Abstract
Traditionally, models have focused on the role of visual salience in directing attention during real-world scene processing. However, recent research has suggested that meaningfulness plays a primary role, and specifically that eye gaze is guided by predictions (Henderson, 2016; Henderson & Hayes, 2017). We quantified predictability of search targets using a norming study in which participants were presented with scenes from the SCEGRAM image database (Öhlschläger & Võ, 2017). These scenes did not contain the search target, and participants indicated via mouse click where a given target would likely be located in the scene. Prediction maps were created from the data by applying a gaussian blur (sigma = 1 degree of visual angle). A separate group of participants then searched the scenes for these target objects while their eye movements were tracked. Fixation maps were produced from the eye-tracking data, specifically the location of the first fixation after the initial saccade from image center. Saliency maps werealso created for each image using graph-based visual saliency (Harel, Koch & Perona, 2006). Results indicate that the Prediction maps overlapped significantly with the Fixation maps when the target object was in or near the predicted location (r = 0.33).

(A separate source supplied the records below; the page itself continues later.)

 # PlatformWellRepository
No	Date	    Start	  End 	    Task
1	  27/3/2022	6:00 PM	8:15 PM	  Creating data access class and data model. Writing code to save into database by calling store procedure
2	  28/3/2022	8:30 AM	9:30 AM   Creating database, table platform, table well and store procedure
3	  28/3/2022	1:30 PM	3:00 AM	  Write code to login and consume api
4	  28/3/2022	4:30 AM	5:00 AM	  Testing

The Saliency and Fixation maps were more weakly related (r = 0.099). However, this Prediction map advantage disappeared when the target object was in an unusual location (e.g. the cereal bowl was on a chair instead of on the table; Prediction r = 0.095; Saliency r = 0.1). We also report the results of a deep neural network trained to use Predictability maps, saliency maps, and both together to predict eye fixation locations in an image. Together, these data indicate that prediction does guide gaze when peripheral visual information consistent with the prediction is available.
Meeting abstract presented at VSS 2018